We sent our official response —
on behalf of five state agencies and our own detailed comments —
on April 15, 2019, opposing a Trump administration proposal to redefine the scope of "waters of the United States"
that would be protected and regulated under the federal Clean Water Act
. The 1972 statute is the primary federal law governing water pollution and instrumental in protecting Washington's water.
We cannot support the draft rule, proposed jointly by EPA and U.S. Army Corps of Engineers, because it would eliminate federal protection for classes of streams and wetlands that Washingtonians highly value: wetlands behind dikes and irrigation canals, wetlands lacking a surface connection to a stream or nearby marine waters, and streams that only flow in response to rainfall.

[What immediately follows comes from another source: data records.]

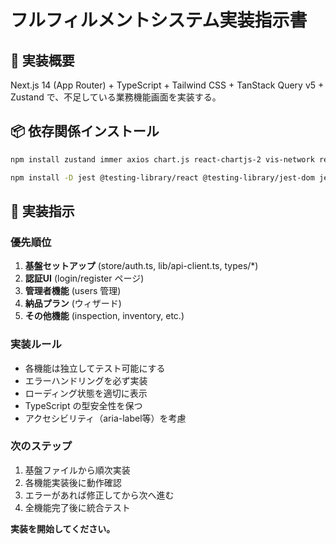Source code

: ﻿# フルフィルメントシステム実装指示書

## 🎯 実装概要
Next.js 14 (App Router) + TypeScript + Tailwind CSS + TanStack Query v5 + Zustand で、不足している業務機能画面を実装する。

## 📦 依存関係インストール
```bash
npm install zustand immer axios chart.js react-chartjs-2 vis-network react-dropzone quagga @react-pdf/renderer @dnd-kit/sortable @dnd-kit/core react-hot-toast dayjs @fullcalendar/react @fullcalendar/core @fullcalendar/daygrid @tiptap/react @tiptap/starter-kit

npm install -D jest @testing-library/react @testing-library/jest-dom jest-environment-jsdom
```

## 🚀 実装指示

### 優先順位
1. **基盤セットアップ** (store/auth.ts, lib/api-client.ts, types/*)
2. **認証UI** (login/register ページ)
3. **管理者機能** (users 管理)
4. **納品プラン** (ウィザード)
5. **その他機能** (inspection, inventory, etc.)

### 実装ルール
- 各機能は独立してテスト可能にする
- エラーハンドリングを必ず実装
- ローディング状態を適切に表示
- TypeScript の型安全性を保つ
- アクセシビリティ（aria-label等）を考慮

### 次のステップ
1. 基盤ファイルから順次実装
2. 各機能実装後に動作確認
3. エラーがあれば修正してから次へ進む
4. 全機能完了後に統合テスト

**実装を開始してください。**
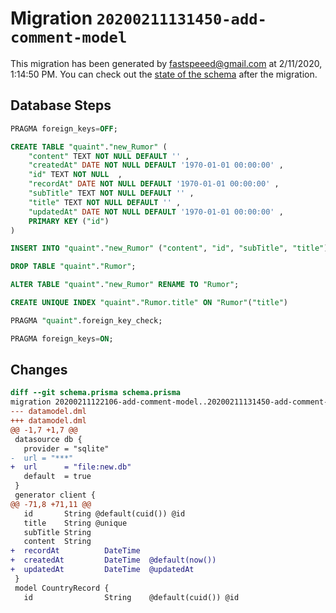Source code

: # Migration `20200211131450-add-comment-model`

This migration has been generated by fastspeeed@gmail.com at 2/11/2020, 1:14:50 PM.
You can check out the [state of the schema](./schema.prisma) after the migration.

## Database Steps

```sql
PRAGMA foreign_keys=OFF;

CREATE TABLE "quaint"."new_Rumor" (
    "content" TEXT NOT NULL DEFAULT '' ,
    "createdAt" DATE NOT NULL DEFAULT '1970-01-01 00:00:00' ,
    "id" TEXT NOT NULL  ,
    "recordAt" DATE NOT NULL DEFAULT '1970-01-01 00:00:00' ,
    "subTitle" TEXT NOT NULL DEFAULT '' ,
    "title" TEXT NOT NULL DEFAULT '' ,
    "updatedAt" DATE NOT NULL DEFAULT '1970-01-01 00:00:00' ,
    PRIMARY KEY ("id")
) 

INSERT INTO "quaint"."new_Rumor" ("content", "id", "subTitle", "title") SELECT "content", "id", "subTitle", "title" FROM "quaint"."Rumor"

DROP TABLE "quaint"."Rumor";

ALTER TABLE "quaint"."new_Rumor" RENAME TO "Rumor";

CREATE UNIQUE INDEX "quaint"."Rumor.title" ON "Rumor"("title")

PRAGMA "quaint".foreign_key_check;

PRAGMA foreign_keys=ON;
```

## Changes

```diff
diff --git schema.prisma schema.prisma
migration 20200211122106-add-comment-model..20200211131450-add-comment-model
--- datamodel.dml
+++ datamodel.dml
@@ -1,7 +1,7 @@
 datasource db {
   provider = "sqlite"
-  url = "***"
+  url      = "file:new.db"
   default  = true
 }
 generator client {
@@ -71,8 +71,11 @@
   id       String @default(cuid()) @id
   title    String @unique
   subTitle String
   content  String
+  recordAt          DateTime
+  createdAt         DateTime  @default(now())
+  updatedAt         DateTime  @updatedAt
 }
 model CountryRecord {
   id                String    @default(cuid()) @id
```


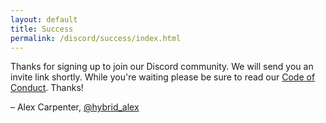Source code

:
 ```yaml
---
layout: default
title: Success
permalink: /discord/success/index.html
---
```

Thanks for signing up to join our Discord community. We will send you an invite link shortly. While you're waiting please be sure to read our [Code of Conduct](/code-of-conduct). Thanks!

– Alex Carpenter, [@hybrid_alex](https://twitter.com/hybrid_alex)
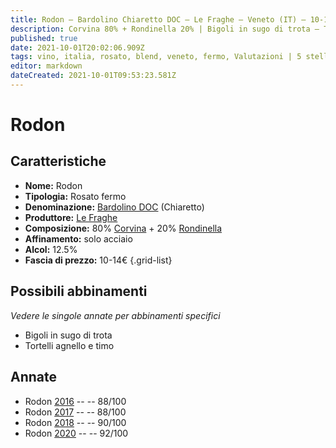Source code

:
 ```yaml
---
title: Rodon – Bardolino Chiaretto DOC – Le Fraghe – Veneto (IT) – 10-14€ – 3★-5★
description: Corvina 80% + Rondinella 20% | Bigoli in sugo di trota – Tortelli agnello e timo
published: true
date: 2021-10-01T20:02:06.909Z
tags: vino, italia, rosato, blend, veneto, fermo, Valutazioni | 5 stelle, Prezzi | 10-14€, corvina, rondinella, Bigoli in sugo di trota, Alimento | pasta, Alimento-dettagli | tortelli, Aromatizzazione | all'agnello, Aromatizzazione | al timo
editor: markdown
dateCreated: 2021-10-01T09:53:23.581Z
---
```


# Rodon

## Caratteristiche
- **Nome:** Rodon
- **Tipologia:** Rosato fermo
- **Denominazione:** [Bardolino DOC](/denominazioni/Italia/Veneto/DOC/Bardolino) (Chiaretto)
- **Produttore:** [Le Fraghe](/produttori/Italia/Veneto/Le-Fraghe) 
- **Composizione:** 80% [Corvina](/vitigni/Italia/bacca-nera/corvina) + 20% [Rondinella](/vitigni/Italia/bacca-nera/rondinella)
- **Affinamento:** solo acciaio
- **Alcol:** 12.5%
- **Fascia di prezzo:** 10-14€
{.grid-list}

## Possibili abbinamenti
*Vedere le singole annate per abbinamenti specifici*

- Bigoli in sugo di trota
- Tortelli agnello e timo


## Annate
- Rodon [2016](vini/Italia/Veneto/Le-Fraghe/Rodon/2016) -- <span class="star-3"></span> -- 88/100
- Rodon [2017](vini/Italia/Veneto/Le-Fraghe/Rodon/2017) -- <span class="star-3"></span> -- 88/100
- Rodon [2018](vini/Italia/Veneto/Le-Fraghe/Rodon/2018) -- <span class="star-4"></span> -- 90/100
- Rodon [2020](vini/Italia/Veneto/Le-Fraghe/Rodon/2020) -- <span class="star-5"></span> -- 92/100
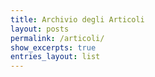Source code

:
 ```yaml
---
title: Archivio degli Articoli
layout: posts
permalink: /articoli/
show_excerpts: true
entries_layout: list
---
```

These waters are critical because they help filter and clean drinking water, control flooding and erosion, and provide safe places for boating, fishing, and other recreation activities. They also offer habitat and refuge for fish and wildlife, especially salmon that southern Puget Sound resident orca whales need to survive.
In Thurston County alone, we estimate the federal proposal would remove between 2,000 and 11,000 acres of wetlands from federal protection.
“Washingtonians demand safe drinking water, expect safe places for recreation, and want vibrant natural resources supported by clean water,” said Ecology Director Maia Bellon. “The federal administration’s attempt to diminish protections of our streams and wetlands puts our waters at risk and harm our economy.”
State water quality at risk under flawed federal approach
The federal government said it wants to reduce the scope of federally-protected waters to increase predictability and consistency when implementing the Clean Water Act. We find this approach flawed since it would put state water quality at risk by rolling back federal protection to cover only certain stream reaches instead of the entire water body.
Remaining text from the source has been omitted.